Information shown:

⟨

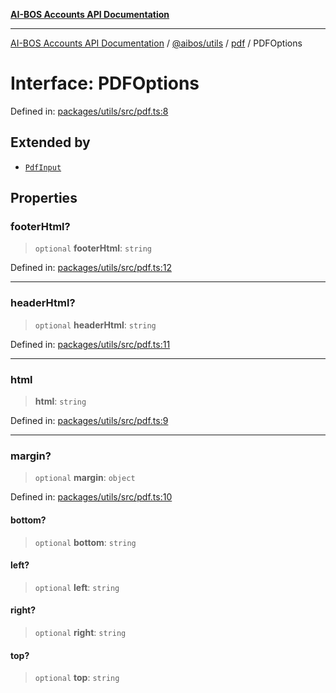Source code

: [**AI-BOS Accounts API Documentation**](../../../../README.md)

***

[AI-BOS Accounts API Documentation](../../../../README.md) / [@aibos/utils](../../README.md) / [pdf](../README.md) / PDFOptions

# Interface: PDFOptions

Defined in: [packages/utils/src/pdf.ts:8](https://github.com/pohlai88/accounts/blob/48103fb36d28b2b9bfb33472b6de2f719773cde9/packages/utils/src/pdf.ts#L8)

## Extended by

- [`PdfInput`](PdfInput.md)

## Properties

### footerHtml?

> `optional` **footerHtml**: `string`

Defined in: [packages/utils/src/pdf.ts:12](https://github.com/pohlai88/accounts/blob/48103fb36d28b2b9bfb33472b6de2f719773cde9/packages/utils/src/pdf.ts#L12)

***

### headerHtml?

> `optional` **headerHtml**: `string`

Defined in: [packages/utils/src/pdf.ts:11](https://github.com/pohlai88/accounts/blob/48103fb36d28b2b9bfb33472b6de2f719773cde9/packages/utils/src/pdf.ts#L11)

***

### html

> **html**: `string`

Defined in: [packages/utils/src/pdf.ts:9](https://github.com/pohlai88/accounts/blob/48103fb36d28b2b9bfb33472b6de2f719773cde9/packages/utils/src/pdf.ts#L9)

***

### margin?

> `optional` **margin**: `object`

Defined in: [packages/utils/src/pdf.ts:10](https://github.com/pohlai88/accounts/blob/48103fb36d28b2b9bfb33472b6de2f719773cde9/packages/utils/src/pdf.ts#L10)

#### bottom?

> `optional` **bottom**: `string`

#### left?

> `optional` **left**: `string`

#### right?

> `optional` **right**: `string`

#### top?

> `optional` **top**: `string`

⟩

Exercise details: In the listing, return each line containing the string "PDFOptions".

Exercise output:
[AI-BOS Accounts API Documentation](../../../../README.md) / [@aibos/utils](../../README.md) / [pdf](../README.md) / PDFOptions
# Interface: PDFOptions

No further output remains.